GOAL OF THE EXERCISE
Transcribe the records in their entirety, exactly as given.

GIVEN INFORMATION
○ ○ ○ ○ ○ ○ ○

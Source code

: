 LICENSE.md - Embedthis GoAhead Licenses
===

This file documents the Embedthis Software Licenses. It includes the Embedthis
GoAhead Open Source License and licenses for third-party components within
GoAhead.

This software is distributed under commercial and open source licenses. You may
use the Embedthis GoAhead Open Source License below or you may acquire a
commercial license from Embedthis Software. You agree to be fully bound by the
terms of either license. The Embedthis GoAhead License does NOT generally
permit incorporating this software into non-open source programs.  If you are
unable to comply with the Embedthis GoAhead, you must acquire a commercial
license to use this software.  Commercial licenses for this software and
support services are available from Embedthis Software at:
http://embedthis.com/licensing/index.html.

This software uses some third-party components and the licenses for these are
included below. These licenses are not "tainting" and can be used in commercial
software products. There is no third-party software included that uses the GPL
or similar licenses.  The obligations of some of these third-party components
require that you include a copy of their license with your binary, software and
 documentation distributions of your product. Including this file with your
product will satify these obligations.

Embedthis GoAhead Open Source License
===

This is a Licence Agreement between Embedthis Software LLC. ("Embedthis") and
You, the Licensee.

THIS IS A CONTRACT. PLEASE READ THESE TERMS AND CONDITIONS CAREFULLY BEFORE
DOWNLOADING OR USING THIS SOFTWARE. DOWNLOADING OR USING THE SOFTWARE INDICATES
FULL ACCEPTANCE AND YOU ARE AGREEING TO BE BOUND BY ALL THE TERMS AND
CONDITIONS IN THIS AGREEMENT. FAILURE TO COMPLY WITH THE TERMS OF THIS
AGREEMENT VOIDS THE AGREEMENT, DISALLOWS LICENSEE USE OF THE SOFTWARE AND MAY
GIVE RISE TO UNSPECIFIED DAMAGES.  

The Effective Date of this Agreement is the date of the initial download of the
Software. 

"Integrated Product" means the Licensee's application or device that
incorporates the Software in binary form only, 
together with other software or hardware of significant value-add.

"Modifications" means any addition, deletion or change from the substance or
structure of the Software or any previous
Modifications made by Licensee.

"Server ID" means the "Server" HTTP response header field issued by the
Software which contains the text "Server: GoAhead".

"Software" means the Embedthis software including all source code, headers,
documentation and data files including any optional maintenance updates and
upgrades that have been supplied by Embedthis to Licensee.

○ ○ ○ ○ ○ ○ ○

EXPECTED ANSWER
Source code

: LICENSE.md - Embedthis GoAhead Licenses
===

This file documents the Embedthis Software Licenses. It includes the Embedthis
GoAhead Open Source License and licenses for third-party components within
GoAhead.

This software is distributed under commercial and open source licenses. You may
use the Embedthis GoAhead Open Source License below or you may acquire a
commercial license from Embedthis Software. You agree to be fully bound by the
terms of either license. The Embedthis GoAhead License does NOT generally
permit incorporating this software into non-open source programs.  If you are
unable to comply with the Embedthis GoAhead, you must acquire a commercial
license to use this software.  Commercial licenses for this software and
support services are available from Embedthis Software at:
http://embedthis.com/licensing/index.html.

This software uses some third-party components and the licenses for these are
included below. These licenses are not "tainting" and can be used in commercial
software products. There is no third-party software included that uses the GPL
or similar licenses.  The obligations of some of these third-party components
require that you include a copy of their license with your binary, software and
 documentation distributions of your product. Including this file with your
product will satify these obligations.

Embedthis GoAhead Open Source License
===

This is a Licence Agreement between Embedthis Software LLC. ("Embedthis") and
You, the Licensee.

THIS IS A CONTRACT. PLEASE READ THESE TERMS AND CONDITIONS CAREFULLY BEFORE
DOWNLOADING OR USING THIS SOFTWARE. DOWNLOADING OR USING THE SOFTWARE INDICATES
FULL ACCEPTANCE AND YOU ARE AGREEING TO BE BOUND BY ALL THE TERMS AND
CONDITIONS IN THIS AGREEMENT. FAILURE TO COMPLY WITH THE TERMS OF THIS
AGREEMENT VOIDS THE AGREEMENT, DISALLOWS LICENSEE USE OF THE SOFTWARE AND MAY
GIVE RISE TO UNSPECIFIED DAMAGES.  

The Effective Date of this Agreement is the date of the initial download of the
Software. 

"Integrated Product" means the Licensee's application or device that
incorporates the Software in binary form only, 
together with other software or hardware of significant value-add.

"Modifications" means any addition, deletion or change from the substance or
structure of the Software or any previous
Modifications made by Licensee.

"Server ID" means the "Server" HTTP response header field issued by the
Software which contains the text "Server: GoAhead".

"Software" means the Embedthis software including all source code, headers,
documentation and data files including any optional maintenance updates and
upgrades that have been supplied by Embedthis to Licensee.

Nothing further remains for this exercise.